* [DATA SUPPLIED]:
Segment Open

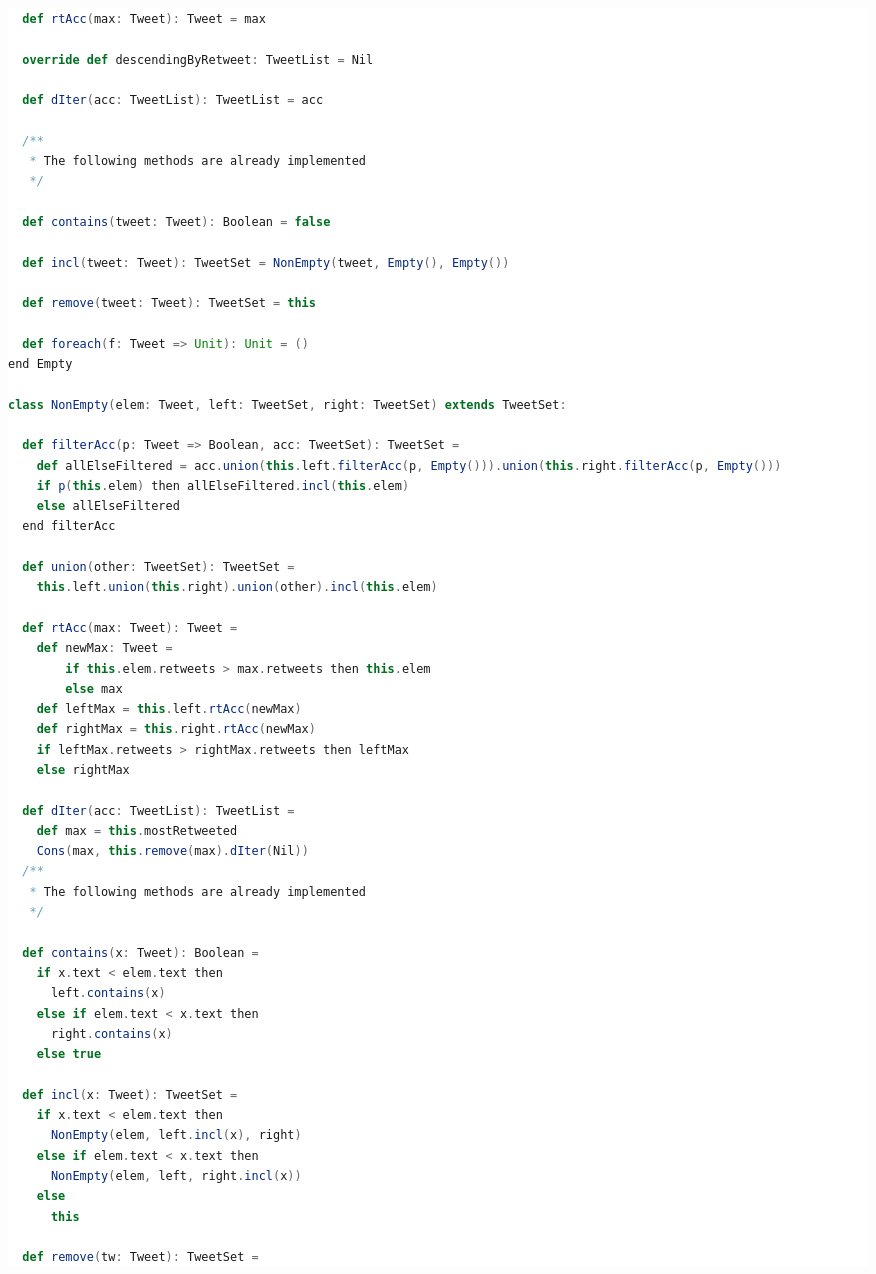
```scala
  def rtAcc(max: Tweet): Tweet = max

  override def descendingByRetweet: TweetList = Nil

  def dIter(acc: TweetList): TweetList = acc

  /**
   * The following methods are already implemented
   */

  def contains(tweet: Tweet): Boolean = false

  def incl(tweet: Tweet): TweetSet = NonEmpty(tweet, Empty(), Empty())

  def remove(tweet: Tweet): TweetSet = this

  def foreach(f: Tweet => Unit): Unit = ()
end Empty

class NonEmpty(elem: Tweet, left: TweetSet, right: TweetSet) extends TweetSet:

  def filterAcc(p: Tweet => Boolean, acc: TweetSet): TweetSet = 
    def allElseFiltered = acc.union(this.left.filterAcc(p, Empty())).union(this.right.filterAcc(p, Empty()))
    if p(this.elem) then allElseFiltered.incl(this.elem)
    else allElseFiltered
  end filterAcc
  
  def union(other: TweetSet): TweetSet =
    this.left.union(this.right).union(other).incl(this.elem)

  def rtAcc(max: Tweet): Tweet =
    def newMax: Tweet =
        if this.elem.retweets > max.retweets then this.elem
        else max
    def leftMax = this.left.rtAcc(newMax)
    def rightMax = this.right.rtAcc(newMax)
    if leftMax.retweets > rightMax.retweets then leftMax
    else rightMax

  def dIter(acc: TweetList): TweetList = 
    def max = this.mostRetweeted
    Cons(max, this.remove(max).dIter(Nil))
  /**
   * The following methods are already implemented
   */

  def contains(x: Tweet): Boolean =
    if x.text < elem.text then
      left.contains(x)
    else if elem.text < x.text then
      right.contains(x)
    else true

  def incl(x: Tweet): TweetSet =
    if x.text < elem.text then
      NonEmpty(elem, left.incl(x), right)
    else if elem.text < x.text then
      NonEmpty(elem, left, right.incl(x))
    else
      this

  def remove(tw: Tweet): TweetSet =
```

Segment Closed

* [PROBLEM DESCRIPTION]:
Repeat the records in full, exactly as they appear, without the pictures.

* [SOLVED PROBLEM]:
```scala
  def rtAcc(max: Tweet): Tweet = max

  override def descendingByRetweet: TweetList = Nil

  def dIter(acc: TweetList): TweetList = acc

  /**
   * The following methods are already implemented
   */

  def contains(tweet: Tweet): Boolean = false

  def incl(tweet: Tweet): TweetSet = NonEmpty(tweet, Empty(), Empty())

  def remove(tweet: Tweet): TweetSet = this

  def foreach(f: Tweet => Unit): Unit = ()
end Empty

class NonEmpty(elem: Tweet, left: TweetSet, right: TweetSet) extends TweetSet:

  def filterAcc(p: Tweet => Boolean, acc: TweetSet): TweetSet = 
    def allElseFiltered = acc.union(this.left.filterAcc(p, Empty())).union(this.right.filterAcc(p, Empty()))
    if p(this.elem) then allElseFiltered.incl(this.elem)
    else allElseFiltered
  end filterAcc
  
  def union(other: TweetSet): TweetSet =
    this.left.union(this.right).union(other).incl(this.elem)

  def rtAcc(max: Tweet): Tweet =
    def newMax: Tweet =
        if this.elem.retweets > max.retweets then this.elem
        else max
    def leftMax = this.left.rtAcc(newMax)
    def rightMax = this.right.rtAcc(newMax)
    if leftMax.retweets > rightMax.retweets then leftMax
    else rightMax

  def dIter(acc: TweetList): TweetList = 
    def max = this.mostRetweeted
    Cons(max, this.remove(max).dIter(Nil))
  /**
   * The following methods are already implemented
   */

  def contains(x: Tweet): Boolean =
    if x.text < elem.text then
      left.contains(x)
    else if elem.text < x.text then
      right.contains(x)
    else true

  def incl(x: Tweet): TweetSet =
    if x.text < elem.text then
      NonEmpty(elem, left.incl(x), right)
    else if elem.text < x.text then
      NonEmpty(elem, left, right.incl(x))
    else
      this

  def remove(tw: Tweet): TweetSet =
```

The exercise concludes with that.